- [Work task] For the records below, report how many lines include "Kernighan", with no accompanying text.

- [Dataset]
——

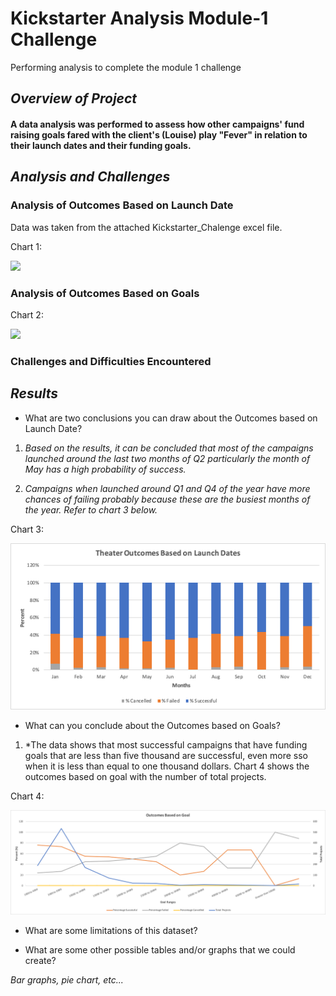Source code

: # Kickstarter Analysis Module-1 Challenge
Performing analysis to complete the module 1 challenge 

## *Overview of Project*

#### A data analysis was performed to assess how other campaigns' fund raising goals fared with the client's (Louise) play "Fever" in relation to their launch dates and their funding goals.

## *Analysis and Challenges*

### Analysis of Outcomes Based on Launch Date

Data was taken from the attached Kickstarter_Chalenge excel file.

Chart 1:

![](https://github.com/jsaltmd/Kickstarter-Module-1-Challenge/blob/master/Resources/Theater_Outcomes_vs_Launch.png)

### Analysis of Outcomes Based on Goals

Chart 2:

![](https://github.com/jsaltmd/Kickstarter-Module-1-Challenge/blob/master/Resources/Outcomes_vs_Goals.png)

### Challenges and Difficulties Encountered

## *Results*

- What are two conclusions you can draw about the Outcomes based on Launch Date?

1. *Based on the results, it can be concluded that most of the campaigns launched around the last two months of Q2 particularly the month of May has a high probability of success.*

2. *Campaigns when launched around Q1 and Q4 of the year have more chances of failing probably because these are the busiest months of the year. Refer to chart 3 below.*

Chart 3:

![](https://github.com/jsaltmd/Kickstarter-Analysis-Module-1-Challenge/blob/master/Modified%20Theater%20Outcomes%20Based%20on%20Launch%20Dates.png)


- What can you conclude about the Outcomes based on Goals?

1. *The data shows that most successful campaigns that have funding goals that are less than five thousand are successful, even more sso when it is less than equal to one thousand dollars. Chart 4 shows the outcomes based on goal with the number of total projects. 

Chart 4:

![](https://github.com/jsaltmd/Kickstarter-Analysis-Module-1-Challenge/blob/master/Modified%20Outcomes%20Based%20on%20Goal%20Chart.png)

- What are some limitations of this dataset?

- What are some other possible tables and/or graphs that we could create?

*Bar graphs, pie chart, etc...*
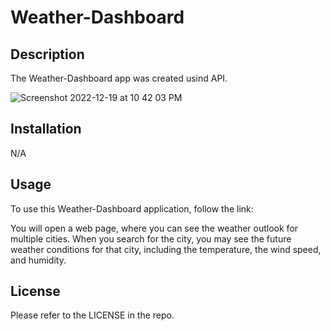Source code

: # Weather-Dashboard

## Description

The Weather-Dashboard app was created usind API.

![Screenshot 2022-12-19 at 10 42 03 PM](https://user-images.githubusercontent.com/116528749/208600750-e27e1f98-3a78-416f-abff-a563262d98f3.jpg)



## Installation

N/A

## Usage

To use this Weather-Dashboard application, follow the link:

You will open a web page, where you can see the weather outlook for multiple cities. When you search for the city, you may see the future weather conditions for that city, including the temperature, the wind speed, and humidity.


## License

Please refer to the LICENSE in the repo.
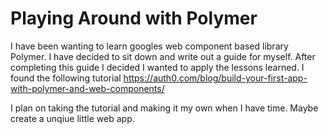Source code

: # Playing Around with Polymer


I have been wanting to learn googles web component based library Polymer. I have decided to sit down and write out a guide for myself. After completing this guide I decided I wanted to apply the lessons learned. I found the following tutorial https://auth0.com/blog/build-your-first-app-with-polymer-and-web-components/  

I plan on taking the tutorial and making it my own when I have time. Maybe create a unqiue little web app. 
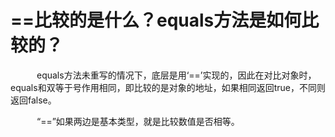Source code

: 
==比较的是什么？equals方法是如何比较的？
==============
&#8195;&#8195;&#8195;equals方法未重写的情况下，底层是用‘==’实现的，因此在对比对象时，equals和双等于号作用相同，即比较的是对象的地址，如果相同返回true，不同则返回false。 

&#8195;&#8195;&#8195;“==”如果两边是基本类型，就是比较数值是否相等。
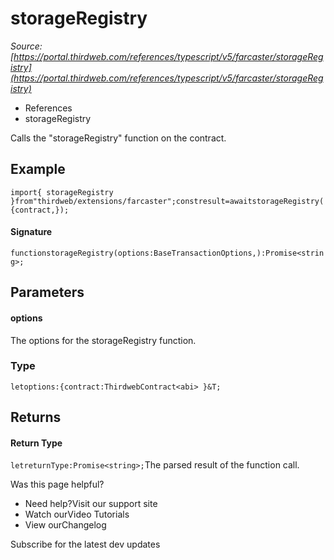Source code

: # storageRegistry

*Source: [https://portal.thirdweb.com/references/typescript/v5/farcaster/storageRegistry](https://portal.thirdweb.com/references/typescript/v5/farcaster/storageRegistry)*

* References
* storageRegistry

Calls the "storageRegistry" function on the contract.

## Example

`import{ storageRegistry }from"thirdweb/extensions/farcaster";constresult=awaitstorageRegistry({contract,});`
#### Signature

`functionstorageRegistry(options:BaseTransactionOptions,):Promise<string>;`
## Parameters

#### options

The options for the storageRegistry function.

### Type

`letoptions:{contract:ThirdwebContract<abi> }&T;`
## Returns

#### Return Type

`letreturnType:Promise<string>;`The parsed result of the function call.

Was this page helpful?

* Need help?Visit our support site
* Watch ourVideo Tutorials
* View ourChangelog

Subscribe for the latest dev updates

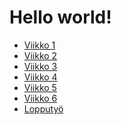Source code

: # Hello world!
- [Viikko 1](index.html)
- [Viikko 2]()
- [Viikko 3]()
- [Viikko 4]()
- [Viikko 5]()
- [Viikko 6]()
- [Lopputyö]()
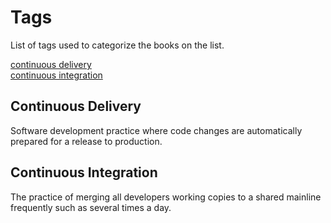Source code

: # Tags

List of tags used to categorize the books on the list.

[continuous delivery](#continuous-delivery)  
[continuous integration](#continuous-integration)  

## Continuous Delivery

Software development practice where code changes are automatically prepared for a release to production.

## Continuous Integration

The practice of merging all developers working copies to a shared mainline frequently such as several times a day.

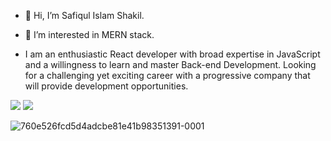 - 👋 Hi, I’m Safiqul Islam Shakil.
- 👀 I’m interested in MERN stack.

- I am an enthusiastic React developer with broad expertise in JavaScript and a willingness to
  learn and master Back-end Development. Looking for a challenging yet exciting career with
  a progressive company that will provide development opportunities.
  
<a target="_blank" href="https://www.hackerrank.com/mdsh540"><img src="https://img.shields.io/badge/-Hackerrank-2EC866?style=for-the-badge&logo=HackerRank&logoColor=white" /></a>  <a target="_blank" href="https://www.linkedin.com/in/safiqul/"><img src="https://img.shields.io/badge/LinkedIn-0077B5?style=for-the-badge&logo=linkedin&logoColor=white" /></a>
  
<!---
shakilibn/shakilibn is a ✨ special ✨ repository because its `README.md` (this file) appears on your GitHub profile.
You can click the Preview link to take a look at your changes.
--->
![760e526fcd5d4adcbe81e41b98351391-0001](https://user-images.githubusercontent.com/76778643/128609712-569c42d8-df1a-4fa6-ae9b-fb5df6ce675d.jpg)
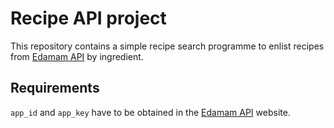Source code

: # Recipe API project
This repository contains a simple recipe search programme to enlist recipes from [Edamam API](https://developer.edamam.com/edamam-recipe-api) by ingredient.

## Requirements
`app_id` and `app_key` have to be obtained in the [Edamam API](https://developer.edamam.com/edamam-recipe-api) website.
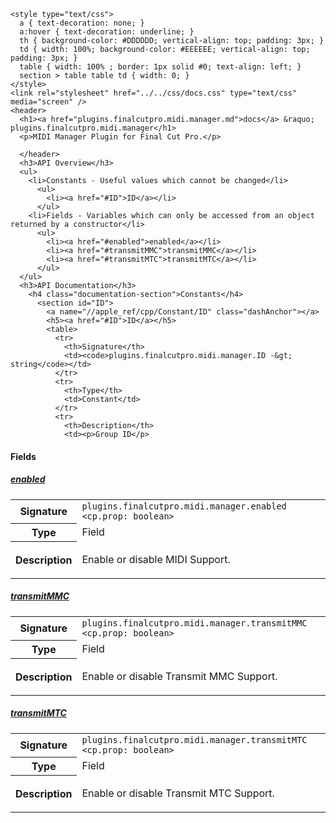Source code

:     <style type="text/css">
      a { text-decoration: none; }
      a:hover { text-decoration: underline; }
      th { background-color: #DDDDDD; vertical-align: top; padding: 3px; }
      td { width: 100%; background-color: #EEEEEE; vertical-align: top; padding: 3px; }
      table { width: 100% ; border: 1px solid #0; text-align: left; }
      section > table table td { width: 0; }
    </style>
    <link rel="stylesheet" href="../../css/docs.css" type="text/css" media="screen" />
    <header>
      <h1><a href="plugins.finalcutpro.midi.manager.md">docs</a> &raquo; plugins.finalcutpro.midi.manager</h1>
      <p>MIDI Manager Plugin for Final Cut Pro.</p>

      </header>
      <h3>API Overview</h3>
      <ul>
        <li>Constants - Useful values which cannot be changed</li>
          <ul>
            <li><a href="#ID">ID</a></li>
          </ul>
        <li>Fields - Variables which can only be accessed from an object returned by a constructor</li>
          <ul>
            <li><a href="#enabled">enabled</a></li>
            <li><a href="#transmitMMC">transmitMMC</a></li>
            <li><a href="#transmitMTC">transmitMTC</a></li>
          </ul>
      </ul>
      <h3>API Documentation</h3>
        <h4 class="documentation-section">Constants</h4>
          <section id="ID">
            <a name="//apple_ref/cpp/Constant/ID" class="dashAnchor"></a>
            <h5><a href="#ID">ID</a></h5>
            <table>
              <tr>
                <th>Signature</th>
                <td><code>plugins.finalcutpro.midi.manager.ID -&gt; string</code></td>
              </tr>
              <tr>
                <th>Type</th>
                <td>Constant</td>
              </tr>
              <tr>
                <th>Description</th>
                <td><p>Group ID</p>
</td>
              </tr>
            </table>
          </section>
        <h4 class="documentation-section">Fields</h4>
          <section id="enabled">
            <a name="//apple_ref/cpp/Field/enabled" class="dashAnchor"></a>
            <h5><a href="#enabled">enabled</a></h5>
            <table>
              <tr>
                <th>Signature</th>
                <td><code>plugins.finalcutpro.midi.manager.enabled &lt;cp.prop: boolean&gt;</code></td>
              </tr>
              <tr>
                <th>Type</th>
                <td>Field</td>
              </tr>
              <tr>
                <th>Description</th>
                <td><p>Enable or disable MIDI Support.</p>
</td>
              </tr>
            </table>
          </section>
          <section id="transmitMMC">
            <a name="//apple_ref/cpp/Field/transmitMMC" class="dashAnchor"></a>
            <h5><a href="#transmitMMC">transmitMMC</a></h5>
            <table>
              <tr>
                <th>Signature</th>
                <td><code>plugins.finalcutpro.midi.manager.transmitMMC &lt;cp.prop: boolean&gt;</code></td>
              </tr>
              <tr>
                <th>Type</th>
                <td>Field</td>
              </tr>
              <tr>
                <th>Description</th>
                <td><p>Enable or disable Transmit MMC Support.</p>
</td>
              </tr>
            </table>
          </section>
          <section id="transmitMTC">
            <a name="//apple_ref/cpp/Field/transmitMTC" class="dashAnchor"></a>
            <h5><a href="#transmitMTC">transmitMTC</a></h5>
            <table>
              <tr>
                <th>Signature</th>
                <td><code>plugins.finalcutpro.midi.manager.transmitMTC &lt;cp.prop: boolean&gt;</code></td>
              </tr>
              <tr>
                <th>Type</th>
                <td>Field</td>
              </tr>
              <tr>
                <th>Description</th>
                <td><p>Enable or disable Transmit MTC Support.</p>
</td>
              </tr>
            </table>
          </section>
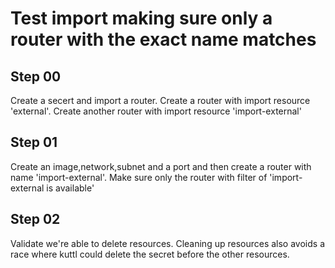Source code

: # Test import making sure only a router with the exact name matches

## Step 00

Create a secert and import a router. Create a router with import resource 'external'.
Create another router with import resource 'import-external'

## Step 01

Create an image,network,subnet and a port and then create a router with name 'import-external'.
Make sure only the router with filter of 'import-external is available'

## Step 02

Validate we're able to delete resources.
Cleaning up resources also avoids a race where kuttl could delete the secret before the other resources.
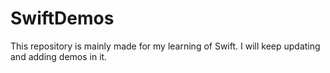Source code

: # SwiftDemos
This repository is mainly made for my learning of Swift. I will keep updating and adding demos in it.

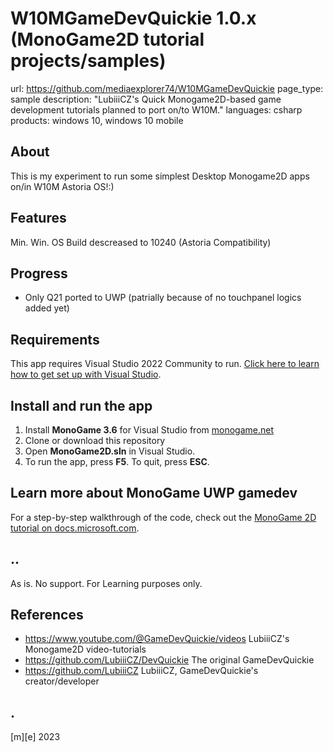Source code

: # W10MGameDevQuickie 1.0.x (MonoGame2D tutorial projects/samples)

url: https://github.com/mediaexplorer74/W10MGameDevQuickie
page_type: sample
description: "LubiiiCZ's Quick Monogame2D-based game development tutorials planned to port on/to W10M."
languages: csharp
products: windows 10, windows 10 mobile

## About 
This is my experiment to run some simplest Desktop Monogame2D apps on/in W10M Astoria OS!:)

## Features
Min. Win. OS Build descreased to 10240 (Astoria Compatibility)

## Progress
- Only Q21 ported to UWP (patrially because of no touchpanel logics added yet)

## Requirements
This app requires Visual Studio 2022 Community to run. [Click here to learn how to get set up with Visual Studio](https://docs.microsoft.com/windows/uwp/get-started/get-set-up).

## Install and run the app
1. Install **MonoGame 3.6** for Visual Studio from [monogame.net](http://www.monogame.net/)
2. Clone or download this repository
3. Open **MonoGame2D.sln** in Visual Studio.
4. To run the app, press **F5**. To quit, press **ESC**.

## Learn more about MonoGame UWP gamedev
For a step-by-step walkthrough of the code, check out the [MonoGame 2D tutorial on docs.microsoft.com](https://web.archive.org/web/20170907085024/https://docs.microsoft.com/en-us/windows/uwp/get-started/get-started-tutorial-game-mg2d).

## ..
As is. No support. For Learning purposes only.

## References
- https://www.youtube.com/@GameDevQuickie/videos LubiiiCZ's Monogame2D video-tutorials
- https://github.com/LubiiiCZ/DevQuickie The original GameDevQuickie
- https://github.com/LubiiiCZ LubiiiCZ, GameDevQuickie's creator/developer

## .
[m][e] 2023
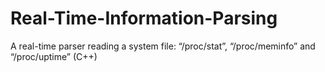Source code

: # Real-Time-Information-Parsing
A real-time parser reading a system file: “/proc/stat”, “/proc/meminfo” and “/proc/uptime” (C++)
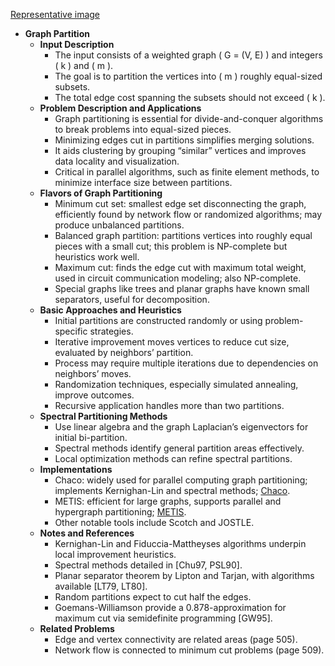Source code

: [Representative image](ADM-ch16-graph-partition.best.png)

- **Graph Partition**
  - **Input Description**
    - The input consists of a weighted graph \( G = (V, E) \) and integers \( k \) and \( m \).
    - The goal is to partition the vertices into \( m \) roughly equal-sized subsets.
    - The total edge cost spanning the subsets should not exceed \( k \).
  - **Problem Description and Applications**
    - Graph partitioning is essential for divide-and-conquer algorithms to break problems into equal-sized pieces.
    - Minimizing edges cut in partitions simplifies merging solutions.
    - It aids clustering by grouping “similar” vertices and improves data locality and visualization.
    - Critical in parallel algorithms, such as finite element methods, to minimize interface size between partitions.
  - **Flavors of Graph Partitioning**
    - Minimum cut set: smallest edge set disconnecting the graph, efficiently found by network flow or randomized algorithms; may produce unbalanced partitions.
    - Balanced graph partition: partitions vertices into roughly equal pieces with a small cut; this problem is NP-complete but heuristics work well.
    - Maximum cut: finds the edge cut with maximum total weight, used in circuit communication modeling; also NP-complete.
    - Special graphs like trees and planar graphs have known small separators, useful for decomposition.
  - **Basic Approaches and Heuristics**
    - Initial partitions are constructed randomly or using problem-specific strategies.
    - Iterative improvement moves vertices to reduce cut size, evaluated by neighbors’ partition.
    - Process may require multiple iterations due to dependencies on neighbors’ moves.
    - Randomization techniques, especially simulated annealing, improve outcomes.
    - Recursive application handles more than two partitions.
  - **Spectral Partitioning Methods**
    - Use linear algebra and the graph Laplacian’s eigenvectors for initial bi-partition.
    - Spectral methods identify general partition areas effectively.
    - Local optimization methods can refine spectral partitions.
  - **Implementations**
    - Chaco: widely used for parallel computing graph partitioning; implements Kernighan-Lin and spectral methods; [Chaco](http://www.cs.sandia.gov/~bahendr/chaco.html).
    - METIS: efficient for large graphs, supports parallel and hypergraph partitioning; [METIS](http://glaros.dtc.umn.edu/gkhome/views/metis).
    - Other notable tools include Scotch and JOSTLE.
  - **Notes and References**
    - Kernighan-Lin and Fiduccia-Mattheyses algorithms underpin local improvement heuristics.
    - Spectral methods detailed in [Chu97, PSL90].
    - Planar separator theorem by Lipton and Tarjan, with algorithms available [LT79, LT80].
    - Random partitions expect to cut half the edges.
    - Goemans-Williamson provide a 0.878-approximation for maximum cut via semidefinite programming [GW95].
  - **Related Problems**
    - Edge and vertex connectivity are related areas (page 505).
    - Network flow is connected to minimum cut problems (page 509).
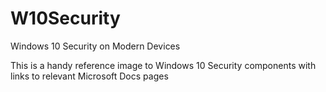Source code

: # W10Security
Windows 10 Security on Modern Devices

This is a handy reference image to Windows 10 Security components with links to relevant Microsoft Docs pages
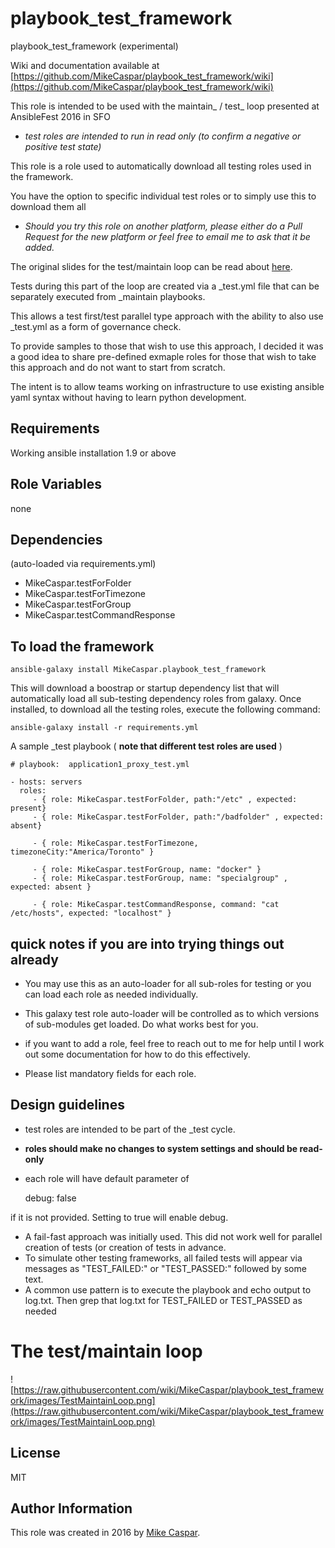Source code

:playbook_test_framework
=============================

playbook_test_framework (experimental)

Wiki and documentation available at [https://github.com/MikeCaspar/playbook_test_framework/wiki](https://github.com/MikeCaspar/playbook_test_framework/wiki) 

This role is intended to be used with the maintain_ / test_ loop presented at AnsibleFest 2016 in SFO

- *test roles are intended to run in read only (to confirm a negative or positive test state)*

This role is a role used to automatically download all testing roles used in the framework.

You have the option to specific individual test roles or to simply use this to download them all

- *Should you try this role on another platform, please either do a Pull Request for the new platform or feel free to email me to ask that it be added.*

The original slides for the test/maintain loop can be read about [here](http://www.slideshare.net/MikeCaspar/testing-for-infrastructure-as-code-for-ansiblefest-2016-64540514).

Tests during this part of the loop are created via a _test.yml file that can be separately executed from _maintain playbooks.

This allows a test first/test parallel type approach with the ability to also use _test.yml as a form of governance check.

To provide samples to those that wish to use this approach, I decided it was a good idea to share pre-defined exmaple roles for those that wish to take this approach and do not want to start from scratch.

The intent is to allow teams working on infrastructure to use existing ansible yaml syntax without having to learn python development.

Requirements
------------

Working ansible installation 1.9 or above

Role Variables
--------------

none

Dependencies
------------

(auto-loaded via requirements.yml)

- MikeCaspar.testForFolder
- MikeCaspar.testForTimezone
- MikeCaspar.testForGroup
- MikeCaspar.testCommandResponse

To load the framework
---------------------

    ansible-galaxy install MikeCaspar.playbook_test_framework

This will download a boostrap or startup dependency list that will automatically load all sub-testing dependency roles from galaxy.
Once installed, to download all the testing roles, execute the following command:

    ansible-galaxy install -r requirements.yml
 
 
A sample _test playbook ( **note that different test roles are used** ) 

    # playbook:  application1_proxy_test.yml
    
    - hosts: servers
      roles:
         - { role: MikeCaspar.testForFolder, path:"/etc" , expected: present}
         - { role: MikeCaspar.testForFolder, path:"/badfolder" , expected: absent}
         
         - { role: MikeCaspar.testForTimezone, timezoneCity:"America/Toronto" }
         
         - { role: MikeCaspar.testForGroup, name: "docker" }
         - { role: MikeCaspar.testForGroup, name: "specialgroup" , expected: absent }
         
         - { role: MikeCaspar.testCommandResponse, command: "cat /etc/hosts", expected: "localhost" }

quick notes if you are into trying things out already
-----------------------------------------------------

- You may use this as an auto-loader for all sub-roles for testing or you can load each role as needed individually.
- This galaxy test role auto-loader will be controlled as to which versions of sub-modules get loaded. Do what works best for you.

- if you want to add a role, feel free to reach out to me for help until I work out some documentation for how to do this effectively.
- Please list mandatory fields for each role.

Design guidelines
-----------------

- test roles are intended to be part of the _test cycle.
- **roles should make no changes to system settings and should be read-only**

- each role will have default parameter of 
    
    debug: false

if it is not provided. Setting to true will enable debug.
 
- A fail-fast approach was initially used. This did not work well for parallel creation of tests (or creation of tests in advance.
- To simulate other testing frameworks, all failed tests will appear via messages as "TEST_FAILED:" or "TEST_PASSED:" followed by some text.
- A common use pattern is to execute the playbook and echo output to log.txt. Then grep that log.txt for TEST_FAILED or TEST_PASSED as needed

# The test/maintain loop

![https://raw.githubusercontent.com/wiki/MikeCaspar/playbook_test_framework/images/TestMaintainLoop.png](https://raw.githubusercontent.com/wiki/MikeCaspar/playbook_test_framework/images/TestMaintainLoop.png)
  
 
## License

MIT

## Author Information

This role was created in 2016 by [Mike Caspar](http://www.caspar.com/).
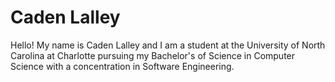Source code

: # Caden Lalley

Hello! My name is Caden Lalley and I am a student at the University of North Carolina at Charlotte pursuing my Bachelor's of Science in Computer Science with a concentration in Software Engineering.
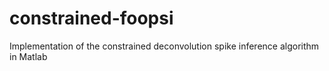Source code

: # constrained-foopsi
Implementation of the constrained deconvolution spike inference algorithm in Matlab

——

- [Answer for this exercise] 2